In this tracking task, try to keep the lower line (the cursor) directly under the upper line (the target) by moving the mouse to compensate for the disturbances to the cursor. When you are able to do this you are able to control the distance between cursor and target. A graph of the results appears after several seconds of tracking. Press the :Basic Tracking Experiment" button below to open the window that runs the tracking task. Press the "Run" button in that window when you want to start the task and at any time you want to restart it.

This tracking task illustrates the basic variables and relationships involved in the process of control. In order to keep the cursor under the target (control the distance between cursor and target) you must move the mouse appropriately to compensate for the constantly changing disturbance to the cursor's position. The distance between cursor and target is called the controlled variable. When the controlled variable is kept near one value (such as zero, which corresponds to the cursor being under the target) it is under control. The value at which the controlled variable is maintained is called the reference value. When you control, you determine the reference value of the controlled variable.

#### What To Notice

The relationships between variables in this tracking task can be seen in the graph of the results. The numbers immediately below the data plot are measures of how well you controlled the cursor. RMS Error measures the average deviation (in pixels) of the controlled variable from a reference value of zero; the closer RMS Error is to 0.0, the better is your control of the cursor. Stability measures the ratio of expected to observed variation of the controlled variable. Expected variation is the amount the controlled variable would have varied if you had done nothing to control it; observed variation is the actual amount of variation of the controlled variable. If expected and observed variation are the same, there is no control and Stability is 1.0. If expected is much larger than observed variation of the controlled variable then this variable is under control and Stability is >> 1.0. The greater the Stability measure, the better your control of the controlled variable.

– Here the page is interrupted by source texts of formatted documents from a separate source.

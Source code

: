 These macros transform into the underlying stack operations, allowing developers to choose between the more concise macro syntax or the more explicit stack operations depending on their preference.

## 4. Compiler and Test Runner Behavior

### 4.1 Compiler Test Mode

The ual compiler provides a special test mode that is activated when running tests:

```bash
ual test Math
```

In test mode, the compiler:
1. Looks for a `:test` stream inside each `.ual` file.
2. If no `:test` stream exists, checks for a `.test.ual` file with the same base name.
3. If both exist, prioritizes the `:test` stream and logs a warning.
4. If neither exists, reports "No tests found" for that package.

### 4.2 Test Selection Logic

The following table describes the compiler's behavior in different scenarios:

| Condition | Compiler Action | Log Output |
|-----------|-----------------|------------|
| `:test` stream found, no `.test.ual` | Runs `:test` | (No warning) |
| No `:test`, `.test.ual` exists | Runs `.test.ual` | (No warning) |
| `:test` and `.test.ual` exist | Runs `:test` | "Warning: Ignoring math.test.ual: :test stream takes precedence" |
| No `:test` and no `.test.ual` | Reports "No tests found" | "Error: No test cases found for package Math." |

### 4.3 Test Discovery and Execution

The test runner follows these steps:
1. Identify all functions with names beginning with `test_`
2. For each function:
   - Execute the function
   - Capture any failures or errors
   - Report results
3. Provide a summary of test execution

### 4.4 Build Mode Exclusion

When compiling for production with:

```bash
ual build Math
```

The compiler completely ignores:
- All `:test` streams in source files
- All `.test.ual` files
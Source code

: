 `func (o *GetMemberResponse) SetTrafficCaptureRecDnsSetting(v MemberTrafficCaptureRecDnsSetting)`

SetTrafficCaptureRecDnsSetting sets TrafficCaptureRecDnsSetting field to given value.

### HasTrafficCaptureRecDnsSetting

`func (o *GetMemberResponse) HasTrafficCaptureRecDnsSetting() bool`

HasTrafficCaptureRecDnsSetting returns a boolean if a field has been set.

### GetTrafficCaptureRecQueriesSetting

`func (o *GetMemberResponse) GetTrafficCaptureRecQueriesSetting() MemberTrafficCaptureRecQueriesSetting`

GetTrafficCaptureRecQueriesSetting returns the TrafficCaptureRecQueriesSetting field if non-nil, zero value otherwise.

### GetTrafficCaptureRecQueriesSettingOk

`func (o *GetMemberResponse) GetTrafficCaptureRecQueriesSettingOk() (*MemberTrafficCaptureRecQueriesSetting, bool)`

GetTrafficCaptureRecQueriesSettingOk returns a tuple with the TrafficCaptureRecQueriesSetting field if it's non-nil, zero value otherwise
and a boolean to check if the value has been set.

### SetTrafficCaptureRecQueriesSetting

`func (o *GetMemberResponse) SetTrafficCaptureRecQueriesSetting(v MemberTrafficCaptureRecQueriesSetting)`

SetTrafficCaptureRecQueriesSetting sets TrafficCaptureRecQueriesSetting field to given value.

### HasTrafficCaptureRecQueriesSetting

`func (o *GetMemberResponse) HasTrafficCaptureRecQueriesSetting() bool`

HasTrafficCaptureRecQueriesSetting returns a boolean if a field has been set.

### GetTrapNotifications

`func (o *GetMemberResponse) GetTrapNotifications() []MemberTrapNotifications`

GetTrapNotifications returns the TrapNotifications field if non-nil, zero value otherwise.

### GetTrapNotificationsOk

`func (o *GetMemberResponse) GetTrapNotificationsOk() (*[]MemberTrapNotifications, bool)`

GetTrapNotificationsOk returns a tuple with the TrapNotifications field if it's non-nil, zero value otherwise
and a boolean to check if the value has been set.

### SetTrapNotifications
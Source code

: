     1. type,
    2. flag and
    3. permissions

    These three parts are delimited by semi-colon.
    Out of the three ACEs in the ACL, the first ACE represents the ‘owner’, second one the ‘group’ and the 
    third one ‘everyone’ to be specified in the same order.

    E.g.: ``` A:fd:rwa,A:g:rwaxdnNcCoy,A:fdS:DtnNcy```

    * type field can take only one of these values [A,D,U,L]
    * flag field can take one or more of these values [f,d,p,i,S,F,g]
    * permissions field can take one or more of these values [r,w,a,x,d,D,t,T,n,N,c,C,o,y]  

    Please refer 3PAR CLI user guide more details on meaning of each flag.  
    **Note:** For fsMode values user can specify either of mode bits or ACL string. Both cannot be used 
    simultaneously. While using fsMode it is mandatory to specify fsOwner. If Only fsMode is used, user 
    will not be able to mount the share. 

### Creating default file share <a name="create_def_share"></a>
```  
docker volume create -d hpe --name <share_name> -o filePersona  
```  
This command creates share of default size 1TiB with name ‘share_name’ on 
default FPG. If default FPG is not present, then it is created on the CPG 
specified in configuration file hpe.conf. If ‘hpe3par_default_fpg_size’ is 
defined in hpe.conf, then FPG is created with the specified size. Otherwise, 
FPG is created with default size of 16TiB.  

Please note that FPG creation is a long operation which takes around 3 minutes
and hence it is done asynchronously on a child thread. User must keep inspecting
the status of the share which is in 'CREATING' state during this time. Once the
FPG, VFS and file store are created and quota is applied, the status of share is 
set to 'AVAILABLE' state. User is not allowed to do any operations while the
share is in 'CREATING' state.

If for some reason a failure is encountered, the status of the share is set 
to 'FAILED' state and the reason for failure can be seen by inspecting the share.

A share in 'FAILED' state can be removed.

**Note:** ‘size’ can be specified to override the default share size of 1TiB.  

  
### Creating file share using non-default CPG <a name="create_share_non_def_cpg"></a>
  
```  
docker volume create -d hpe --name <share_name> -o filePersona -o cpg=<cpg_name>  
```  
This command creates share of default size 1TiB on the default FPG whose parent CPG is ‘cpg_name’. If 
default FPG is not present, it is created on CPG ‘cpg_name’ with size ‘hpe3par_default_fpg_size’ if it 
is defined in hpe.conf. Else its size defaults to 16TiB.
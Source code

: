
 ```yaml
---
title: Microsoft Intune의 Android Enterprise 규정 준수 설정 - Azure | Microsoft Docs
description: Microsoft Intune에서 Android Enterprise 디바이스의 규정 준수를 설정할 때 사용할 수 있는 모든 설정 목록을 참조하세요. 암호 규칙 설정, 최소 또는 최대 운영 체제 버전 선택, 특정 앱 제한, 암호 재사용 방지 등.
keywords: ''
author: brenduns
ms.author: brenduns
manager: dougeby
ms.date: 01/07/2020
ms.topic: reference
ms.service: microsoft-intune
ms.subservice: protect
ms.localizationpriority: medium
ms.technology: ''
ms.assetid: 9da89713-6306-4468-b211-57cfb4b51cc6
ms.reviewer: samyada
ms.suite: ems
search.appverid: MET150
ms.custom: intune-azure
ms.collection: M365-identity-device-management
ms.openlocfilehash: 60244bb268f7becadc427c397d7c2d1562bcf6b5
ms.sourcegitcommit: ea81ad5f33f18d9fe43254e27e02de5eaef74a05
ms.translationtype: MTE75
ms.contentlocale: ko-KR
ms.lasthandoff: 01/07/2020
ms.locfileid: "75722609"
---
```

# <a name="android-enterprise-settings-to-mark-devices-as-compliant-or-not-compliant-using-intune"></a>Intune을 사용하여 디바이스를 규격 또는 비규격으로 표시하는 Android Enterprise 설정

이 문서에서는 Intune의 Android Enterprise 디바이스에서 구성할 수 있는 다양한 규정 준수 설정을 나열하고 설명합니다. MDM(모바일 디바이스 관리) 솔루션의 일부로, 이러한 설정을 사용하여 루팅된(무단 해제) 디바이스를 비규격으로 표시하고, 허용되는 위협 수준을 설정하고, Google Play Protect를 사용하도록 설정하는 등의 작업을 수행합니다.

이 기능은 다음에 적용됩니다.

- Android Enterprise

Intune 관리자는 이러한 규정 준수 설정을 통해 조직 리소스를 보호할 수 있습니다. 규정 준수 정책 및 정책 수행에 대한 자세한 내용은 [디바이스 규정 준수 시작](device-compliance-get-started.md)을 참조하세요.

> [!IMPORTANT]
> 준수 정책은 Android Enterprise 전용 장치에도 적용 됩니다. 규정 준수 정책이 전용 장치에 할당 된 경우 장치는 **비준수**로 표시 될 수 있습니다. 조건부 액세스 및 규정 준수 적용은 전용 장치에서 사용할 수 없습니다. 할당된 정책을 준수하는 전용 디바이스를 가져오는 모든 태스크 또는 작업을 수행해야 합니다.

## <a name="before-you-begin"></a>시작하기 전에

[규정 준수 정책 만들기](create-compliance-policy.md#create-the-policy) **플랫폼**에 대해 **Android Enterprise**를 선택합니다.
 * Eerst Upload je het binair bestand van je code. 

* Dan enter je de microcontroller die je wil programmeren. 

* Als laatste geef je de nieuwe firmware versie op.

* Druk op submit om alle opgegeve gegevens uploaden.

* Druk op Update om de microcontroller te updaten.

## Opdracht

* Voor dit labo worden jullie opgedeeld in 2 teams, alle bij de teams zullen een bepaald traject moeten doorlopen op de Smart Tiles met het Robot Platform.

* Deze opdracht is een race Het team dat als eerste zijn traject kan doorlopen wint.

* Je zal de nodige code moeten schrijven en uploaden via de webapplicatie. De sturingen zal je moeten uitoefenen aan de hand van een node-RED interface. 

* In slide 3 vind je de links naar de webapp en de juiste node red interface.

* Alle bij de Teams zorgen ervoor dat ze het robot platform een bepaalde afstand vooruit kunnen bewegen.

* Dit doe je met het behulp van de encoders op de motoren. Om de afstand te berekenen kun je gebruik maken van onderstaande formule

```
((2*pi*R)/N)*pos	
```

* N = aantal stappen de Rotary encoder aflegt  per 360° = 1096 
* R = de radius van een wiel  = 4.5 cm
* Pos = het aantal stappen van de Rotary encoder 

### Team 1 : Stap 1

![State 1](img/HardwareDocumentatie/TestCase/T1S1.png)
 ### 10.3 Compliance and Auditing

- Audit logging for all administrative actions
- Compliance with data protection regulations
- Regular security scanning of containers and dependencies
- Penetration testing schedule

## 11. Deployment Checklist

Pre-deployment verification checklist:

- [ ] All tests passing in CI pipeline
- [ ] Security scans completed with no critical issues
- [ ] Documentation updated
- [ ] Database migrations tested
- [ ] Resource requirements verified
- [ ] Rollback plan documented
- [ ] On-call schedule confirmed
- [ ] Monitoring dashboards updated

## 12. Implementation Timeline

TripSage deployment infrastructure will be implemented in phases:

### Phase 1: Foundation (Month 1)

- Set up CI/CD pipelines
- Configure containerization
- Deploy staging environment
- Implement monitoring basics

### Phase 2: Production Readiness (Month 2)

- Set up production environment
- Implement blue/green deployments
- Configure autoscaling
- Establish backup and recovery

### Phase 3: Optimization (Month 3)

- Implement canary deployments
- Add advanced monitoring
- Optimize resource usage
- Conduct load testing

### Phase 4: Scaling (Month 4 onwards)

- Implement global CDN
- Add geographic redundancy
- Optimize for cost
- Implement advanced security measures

RMS Error can be used to measure control when the reference value of the controlled variable is known. The Stability measure makes it possible to measure the reference value of the controlled variable is not known. To see why this is important, try keeping the cursor about an inch to the right of target. Now the reference value of the controlled variable is about 100 pixels. The RMS Error will be large (suggesting poor control) but the Stability will also be large, indicating that control is actually quite good

Above the graphic display and RMS Error and Stability measures are the correlations between the variables in this control task. The number on the left is the correlation between cursor and mouse movements (C-M). The number in the center is the correlation between mouse and disturbance (M-D) movements. And the number on the right is the correlation between cursor and disturbance (C-D). Finally the number on the right is the correlation between your mouse movements (M) and the mouse movements made by a control model that performed the same tracking task.

When you are able to control the distance between cursor and target, keeping that controlled variable equal to zero, you will see that the cursor-mouse (C-M) correlation is rather low (usually between -.2 and .2). This is surprising if you think of cursor movements as the stimulus for the mouse movements (the response). You will also see that the disturbance-mouse (M-D) correlation is very high (usually greater than .99). This is also very surprising since the disturbance in this task is invisible. All you can see in this task is cursor movement, which is at all times a combined result of disturbance and mouse movements. Nevertheless, mouse movements are strongly (negatively) correlated with the invisible disturbance rather than with the visible cursor movements. Next, you will see that the cursor-disturbance (C-D) correlation is very low, indicating that the disturbance has little or no effect on the cursor. This result shows that the position of the cursor is under control -- protected from the effects of disturbance.

The data plot shows the temporal changes in the values of the variables in this control task; cursor position (C), mouse position (M) and disturbance value (D). Note that the trace of cursor position (C) is nearly a straight line when the cursor is under control. The traces of mouse (M) and disturbance (D) mirror one another, as they must if the cursor is to stay nearly constant (under control). The red trace shows the mouse movements made by a computer model doing this control task. This trace will be nearly identical to your own mouse movement trace when you have learned to control the cursor well. The correlation between your mouse movemnents (M) and mouse movements made by the model (Model) can be seen in the upper right of the display in red. This correlation is typically on the order of .99, showing that the perceptual control model does a very good job of accounding for your behavior in this task.

#### What Works Best

It may take a while to develop the ability to control the cursor skillfully. But the basic relationships between variables should show up even if you cannot keep the cursor exactly under the target. You should practice this task until you are able to obtain an RMS Error measure of control that is less than about 4.0 .